A pipe layer apprenticeship program features a mix of on-site training and classroom instruction. In the classroom, students examine safety and building regulations. They also learn to read blueprints and put concepts from physics and chemistry into practical application. At job sites, students learn to properly use hand tools, identify grades of pipe, shore up trenches and install pipes and valves.
An apprenticeship typically can be completed in 3-5 years. Many states require that pipe layers be licensed or certified, which usually calls for completing an apprenticeship program and meeting experience requirements.
- Prerequisites: High school diploma or GED, prior coursework in mathematics and drafting, a year or more of experience in construction or public works
- Experiential Learning: On-site training
- Other Requirements: License or certification
- Program Length: 3-5 years
Apprenticeship Programs in Pipe Laying
Coursework requirements vary by program, but usually include at least 144 hours of classroom time per year.
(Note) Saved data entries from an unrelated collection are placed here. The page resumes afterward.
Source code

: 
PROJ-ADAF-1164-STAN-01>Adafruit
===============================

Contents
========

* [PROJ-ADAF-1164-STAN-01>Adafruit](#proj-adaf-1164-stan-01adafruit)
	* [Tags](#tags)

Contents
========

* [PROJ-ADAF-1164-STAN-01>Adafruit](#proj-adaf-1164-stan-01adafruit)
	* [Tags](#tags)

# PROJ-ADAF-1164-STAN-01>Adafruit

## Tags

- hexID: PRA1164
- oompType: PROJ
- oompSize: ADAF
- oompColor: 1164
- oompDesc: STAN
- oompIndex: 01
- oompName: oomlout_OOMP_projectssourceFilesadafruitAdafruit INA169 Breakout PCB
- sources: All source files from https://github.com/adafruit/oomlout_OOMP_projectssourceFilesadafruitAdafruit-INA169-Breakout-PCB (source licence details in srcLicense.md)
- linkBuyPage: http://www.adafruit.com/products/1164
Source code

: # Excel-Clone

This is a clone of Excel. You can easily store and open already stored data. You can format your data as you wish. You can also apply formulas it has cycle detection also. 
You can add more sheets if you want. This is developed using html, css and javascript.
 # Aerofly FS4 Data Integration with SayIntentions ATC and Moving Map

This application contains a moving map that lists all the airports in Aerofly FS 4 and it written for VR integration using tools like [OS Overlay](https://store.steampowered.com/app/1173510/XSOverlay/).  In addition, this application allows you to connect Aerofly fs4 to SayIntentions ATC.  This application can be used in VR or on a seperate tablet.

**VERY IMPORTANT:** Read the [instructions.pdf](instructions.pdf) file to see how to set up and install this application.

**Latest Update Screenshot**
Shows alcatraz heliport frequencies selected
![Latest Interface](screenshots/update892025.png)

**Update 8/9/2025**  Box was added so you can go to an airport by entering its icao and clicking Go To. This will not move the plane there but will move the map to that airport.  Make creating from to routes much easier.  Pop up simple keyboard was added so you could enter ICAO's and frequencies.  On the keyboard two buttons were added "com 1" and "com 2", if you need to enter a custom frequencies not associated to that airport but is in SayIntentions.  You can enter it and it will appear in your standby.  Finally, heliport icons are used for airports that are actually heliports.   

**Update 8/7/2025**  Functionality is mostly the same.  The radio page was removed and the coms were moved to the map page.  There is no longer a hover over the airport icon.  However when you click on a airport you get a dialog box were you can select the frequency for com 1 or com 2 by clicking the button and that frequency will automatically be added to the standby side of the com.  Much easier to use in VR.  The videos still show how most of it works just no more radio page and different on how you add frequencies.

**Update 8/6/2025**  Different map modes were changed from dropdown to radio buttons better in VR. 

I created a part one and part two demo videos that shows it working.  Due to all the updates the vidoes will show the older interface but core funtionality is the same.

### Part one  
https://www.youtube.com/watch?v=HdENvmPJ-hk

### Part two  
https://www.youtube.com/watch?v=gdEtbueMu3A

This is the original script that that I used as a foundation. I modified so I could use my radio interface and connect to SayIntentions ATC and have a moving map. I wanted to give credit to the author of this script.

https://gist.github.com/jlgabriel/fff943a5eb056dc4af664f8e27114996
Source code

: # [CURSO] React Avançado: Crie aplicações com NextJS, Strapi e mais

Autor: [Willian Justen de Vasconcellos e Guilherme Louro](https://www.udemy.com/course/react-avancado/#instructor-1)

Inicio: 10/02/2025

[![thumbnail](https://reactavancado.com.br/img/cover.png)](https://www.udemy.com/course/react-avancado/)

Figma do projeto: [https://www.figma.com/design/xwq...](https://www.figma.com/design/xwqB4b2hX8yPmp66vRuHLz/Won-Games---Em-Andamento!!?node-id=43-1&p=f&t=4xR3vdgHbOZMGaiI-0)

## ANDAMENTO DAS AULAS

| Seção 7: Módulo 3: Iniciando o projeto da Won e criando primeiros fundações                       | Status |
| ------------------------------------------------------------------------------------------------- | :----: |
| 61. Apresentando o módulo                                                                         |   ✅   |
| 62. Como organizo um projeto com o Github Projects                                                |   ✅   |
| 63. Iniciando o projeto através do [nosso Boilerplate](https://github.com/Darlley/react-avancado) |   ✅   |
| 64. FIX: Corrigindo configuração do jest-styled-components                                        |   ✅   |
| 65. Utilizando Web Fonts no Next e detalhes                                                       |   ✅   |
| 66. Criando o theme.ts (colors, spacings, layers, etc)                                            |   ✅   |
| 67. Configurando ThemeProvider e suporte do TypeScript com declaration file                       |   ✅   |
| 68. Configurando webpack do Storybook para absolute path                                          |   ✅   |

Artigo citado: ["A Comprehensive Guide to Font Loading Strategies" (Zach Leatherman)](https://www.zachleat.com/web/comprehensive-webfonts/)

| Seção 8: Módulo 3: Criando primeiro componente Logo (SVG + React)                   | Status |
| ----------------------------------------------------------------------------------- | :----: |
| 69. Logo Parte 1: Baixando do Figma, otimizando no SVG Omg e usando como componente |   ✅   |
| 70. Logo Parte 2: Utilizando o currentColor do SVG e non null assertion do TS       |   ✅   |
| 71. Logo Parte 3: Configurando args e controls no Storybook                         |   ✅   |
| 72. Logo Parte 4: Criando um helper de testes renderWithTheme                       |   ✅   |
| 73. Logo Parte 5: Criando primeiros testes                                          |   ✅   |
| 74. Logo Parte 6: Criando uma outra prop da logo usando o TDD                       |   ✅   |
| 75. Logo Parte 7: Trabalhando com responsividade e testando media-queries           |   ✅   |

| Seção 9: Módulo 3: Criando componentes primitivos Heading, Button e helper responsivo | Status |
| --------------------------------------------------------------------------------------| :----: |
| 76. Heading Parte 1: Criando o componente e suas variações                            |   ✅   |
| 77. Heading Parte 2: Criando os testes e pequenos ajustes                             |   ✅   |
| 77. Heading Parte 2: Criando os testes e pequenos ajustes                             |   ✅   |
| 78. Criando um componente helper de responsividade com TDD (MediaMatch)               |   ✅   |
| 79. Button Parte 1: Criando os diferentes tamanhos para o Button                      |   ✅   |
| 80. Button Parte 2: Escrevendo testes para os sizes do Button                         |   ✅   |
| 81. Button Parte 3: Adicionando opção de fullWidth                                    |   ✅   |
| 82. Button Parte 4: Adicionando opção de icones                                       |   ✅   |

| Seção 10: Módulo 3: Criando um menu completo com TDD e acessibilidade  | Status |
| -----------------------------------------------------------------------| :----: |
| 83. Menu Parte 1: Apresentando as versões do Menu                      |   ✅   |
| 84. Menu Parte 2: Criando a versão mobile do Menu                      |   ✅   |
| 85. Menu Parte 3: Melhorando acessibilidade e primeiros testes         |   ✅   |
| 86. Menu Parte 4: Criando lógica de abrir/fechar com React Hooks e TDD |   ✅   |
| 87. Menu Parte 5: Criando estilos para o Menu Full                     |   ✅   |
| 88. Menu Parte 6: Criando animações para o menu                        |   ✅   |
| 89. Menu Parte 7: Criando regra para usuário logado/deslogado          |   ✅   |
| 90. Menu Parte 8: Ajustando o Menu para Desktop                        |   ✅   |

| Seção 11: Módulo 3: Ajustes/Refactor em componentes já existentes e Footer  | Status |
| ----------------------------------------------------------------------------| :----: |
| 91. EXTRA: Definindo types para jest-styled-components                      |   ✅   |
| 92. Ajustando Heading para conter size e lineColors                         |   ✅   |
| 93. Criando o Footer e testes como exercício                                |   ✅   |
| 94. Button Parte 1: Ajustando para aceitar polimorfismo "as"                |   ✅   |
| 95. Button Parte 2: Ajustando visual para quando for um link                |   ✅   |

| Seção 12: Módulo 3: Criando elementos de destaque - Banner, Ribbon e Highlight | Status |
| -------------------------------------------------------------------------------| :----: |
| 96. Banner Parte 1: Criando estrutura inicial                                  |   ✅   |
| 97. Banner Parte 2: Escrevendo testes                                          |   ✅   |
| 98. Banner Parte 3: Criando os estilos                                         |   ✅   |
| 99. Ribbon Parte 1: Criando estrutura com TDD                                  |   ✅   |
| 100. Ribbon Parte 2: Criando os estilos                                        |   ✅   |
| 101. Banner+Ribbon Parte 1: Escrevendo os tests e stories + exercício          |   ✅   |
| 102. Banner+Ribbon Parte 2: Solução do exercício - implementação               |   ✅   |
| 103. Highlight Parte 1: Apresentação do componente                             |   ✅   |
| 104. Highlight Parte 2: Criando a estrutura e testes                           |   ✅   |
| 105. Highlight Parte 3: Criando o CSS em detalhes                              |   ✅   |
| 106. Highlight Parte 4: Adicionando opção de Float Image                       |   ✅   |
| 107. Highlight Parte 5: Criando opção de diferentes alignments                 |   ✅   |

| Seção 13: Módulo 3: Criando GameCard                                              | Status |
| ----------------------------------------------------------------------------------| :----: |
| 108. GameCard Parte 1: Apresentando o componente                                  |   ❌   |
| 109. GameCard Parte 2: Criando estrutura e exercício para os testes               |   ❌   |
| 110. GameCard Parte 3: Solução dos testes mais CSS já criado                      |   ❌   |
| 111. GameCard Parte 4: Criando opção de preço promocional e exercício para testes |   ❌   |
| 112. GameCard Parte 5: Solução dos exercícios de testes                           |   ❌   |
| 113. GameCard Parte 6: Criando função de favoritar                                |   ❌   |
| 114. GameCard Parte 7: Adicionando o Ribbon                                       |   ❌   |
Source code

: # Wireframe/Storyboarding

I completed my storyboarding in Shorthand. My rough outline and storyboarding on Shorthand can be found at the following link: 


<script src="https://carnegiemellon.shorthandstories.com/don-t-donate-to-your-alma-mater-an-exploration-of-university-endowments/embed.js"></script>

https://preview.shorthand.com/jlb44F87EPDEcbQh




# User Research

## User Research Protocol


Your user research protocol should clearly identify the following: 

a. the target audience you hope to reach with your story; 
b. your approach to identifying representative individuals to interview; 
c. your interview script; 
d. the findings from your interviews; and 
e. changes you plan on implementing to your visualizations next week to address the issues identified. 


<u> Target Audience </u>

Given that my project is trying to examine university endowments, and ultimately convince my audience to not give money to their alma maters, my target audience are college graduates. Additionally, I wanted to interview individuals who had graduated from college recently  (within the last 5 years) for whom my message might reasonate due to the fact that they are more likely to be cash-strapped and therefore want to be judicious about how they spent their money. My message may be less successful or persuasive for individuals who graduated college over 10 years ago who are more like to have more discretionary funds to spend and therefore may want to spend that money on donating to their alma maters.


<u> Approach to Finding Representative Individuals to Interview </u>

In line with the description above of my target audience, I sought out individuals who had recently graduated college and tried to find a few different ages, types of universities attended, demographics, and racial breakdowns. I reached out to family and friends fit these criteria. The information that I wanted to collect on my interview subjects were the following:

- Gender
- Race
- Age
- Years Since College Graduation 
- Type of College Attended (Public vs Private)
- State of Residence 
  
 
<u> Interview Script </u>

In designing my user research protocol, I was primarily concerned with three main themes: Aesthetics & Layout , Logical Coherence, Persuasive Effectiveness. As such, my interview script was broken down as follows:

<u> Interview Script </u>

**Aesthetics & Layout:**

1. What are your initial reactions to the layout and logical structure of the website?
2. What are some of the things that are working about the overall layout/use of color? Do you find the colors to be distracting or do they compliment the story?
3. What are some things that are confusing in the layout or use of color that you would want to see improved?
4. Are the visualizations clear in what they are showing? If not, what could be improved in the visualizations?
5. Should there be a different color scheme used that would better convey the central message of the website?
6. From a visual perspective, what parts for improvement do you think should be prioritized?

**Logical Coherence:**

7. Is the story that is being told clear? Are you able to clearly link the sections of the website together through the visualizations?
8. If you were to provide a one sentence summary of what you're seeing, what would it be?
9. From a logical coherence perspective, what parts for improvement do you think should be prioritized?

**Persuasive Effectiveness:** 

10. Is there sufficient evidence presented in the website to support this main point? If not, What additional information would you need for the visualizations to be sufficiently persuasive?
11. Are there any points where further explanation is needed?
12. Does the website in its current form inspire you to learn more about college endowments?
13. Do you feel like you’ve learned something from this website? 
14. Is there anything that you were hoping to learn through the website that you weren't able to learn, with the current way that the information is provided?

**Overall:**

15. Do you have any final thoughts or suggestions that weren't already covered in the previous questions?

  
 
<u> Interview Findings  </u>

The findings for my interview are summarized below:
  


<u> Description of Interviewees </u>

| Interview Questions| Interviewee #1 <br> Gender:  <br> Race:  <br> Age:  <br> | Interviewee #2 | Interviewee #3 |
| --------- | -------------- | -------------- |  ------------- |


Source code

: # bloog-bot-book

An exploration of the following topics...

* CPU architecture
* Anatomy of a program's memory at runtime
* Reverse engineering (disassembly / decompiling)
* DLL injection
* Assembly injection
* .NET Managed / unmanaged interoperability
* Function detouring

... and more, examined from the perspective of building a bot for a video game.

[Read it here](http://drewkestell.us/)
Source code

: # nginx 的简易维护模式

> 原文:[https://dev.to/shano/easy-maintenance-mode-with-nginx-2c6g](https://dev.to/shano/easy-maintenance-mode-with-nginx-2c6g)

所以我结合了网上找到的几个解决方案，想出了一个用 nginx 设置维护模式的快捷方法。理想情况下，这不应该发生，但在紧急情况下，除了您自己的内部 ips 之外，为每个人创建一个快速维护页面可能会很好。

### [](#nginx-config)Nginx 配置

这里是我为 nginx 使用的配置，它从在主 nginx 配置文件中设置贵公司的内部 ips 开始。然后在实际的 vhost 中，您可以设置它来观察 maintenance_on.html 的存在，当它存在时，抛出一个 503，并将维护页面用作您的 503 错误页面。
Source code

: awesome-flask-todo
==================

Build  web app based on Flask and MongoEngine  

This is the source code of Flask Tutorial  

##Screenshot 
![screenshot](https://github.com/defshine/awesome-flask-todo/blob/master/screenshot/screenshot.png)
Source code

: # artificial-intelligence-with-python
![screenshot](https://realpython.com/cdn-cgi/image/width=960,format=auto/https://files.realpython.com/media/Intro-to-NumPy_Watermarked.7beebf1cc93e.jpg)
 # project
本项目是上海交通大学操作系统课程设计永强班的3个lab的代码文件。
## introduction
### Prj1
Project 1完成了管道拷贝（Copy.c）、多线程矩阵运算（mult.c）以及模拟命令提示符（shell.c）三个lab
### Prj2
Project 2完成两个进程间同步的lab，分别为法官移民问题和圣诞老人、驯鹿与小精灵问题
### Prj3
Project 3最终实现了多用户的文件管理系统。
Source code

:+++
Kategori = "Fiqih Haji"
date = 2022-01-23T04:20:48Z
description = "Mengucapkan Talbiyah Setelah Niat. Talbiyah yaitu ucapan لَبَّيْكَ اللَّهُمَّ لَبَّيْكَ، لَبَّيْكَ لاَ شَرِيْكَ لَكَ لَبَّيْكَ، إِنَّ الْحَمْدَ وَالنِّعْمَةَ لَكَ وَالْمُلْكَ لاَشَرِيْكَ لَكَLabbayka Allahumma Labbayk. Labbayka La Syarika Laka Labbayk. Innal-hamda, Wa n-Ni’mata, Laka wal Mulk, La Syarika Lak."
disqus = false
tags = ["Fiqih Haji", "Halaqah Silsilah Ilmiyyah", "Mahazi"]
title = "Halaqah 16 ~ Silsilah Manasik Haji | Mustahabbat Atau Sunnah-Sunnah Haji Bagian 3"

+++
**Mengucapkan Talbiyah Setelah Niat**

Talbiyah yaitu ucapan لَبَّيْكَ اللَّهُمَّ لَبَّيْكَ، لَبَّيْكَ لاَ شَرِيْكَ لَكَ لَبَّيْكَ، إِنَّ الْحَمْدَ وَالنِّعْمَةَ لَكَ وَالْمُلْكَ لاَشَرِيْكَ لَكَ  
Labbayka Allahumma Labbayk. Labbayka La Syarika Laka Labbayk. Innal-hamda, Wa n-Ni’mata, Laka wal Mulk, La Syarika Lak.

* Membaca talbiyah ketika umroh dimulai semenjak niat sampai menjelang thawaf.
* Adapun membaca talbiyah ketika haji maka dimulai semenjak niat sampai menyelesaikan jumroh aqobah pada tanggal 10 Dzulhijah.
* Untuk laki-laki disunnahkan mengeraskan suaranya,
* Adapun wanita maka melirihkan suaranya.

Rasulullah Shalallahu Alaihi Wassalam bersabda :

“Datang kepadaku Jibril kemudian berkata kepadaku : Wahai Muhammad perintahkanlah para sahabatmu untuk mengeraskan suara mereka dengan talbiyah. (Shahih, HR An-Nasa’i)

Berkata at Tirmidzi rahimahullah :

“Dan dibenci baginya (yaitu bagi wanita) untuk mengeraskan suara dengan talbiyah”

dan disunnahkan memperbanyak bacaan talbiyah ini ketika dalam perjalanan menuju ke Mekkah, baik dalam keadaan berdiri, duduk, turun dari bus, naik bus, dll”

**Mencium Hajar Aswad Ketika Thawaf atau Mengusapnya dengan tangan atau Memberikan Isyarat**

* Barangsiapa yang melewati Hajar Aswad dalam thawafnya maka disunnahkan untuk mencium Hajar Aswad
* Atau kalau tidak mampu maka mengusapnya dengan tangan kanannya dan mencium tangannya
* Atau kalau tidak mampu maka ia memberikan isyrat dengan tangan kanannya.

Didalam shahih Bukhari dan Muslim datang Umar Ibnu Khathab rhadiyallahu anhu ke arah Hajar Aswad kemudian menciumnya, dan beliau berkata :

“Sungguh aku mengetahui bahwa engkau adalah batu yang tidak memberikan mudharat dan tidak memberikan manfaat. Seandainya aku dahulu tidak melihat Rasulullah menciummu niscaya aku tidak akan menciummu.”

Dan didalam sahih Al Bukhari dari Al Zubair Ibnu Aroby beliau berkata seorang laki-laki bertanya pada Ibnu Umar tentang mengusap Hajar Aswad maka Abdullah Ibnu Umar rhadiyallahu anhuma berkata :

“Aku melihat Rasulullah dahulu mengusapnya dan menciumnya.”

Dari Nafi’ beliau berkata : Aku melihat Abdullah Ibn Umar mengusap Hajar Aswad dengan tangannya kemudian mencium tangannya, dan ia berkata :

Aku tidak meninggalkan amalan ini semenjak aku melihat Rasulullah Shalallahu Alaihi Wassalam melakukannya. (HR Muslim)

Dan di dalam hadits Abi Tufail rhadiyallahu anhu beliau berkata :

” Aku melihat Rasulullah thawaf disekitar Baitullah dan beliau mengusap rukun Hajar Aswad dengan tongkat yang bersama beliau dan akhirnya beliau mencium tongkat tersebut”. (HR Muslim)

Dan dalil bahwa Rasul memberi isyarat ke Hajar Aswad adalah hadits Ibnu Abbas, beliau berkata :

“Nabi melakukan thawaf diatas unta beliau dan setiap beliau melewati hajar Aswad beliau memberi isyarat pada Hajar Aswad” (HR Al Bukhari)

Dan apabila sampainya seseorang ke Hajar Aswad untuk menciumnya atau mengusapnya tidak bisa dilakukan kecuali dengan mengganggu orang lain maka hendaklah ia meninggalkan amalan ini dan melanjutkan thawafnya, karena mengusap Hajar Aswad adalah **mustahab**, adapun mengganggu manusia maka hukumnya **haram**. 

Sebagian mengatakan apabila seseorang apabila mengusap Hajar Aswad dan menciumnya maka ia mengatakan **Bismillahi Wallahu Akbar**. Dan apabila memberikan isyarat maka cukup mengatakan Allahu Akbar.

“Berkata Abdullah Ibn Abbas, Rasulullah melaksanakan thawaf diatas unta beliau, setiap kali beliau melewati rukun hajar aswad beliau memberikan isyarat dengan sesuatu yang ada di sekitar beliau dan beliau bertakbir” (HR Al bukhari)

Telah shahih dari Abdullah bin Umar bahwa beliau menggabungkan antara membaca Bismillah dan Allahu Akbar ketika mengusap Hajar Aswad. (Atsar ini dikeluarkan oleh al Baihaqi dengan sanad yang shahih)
Possible topics covered in the classroom portion of an apprenticeship program include:
- Water distribution systems
- Wastewater collection
- Materials estimations
- Blueprint reading
- Plumbing codes
Employment Outlook and Salary Info
Completing an apprenticeship program qualifies graduates to work as journeyperson pipe layers. Plumbing companies, municipal water departments, utility companies and pipeline companies are possible employers.
The U.S. Bureau of Labor Statistics (BLS) projected a 28% increase in the employment of pipe layers from 2012-2022 (www.bls.gov). This growth is expected to be driven by the continued increase in the construction industry overall. According to the BLS, the mean annual salary of pipe layers was $40,730 in May 2014.
Certification and Licensing
Some states or municipalities require pipe layers, usually those who lay gas lines or work for public utilities, to obtain a license or certification. Government certification and licensing requirements vary, but generally include completion of an approved apprenticeship program and experience in the field. Some municipalities also require proof of employment.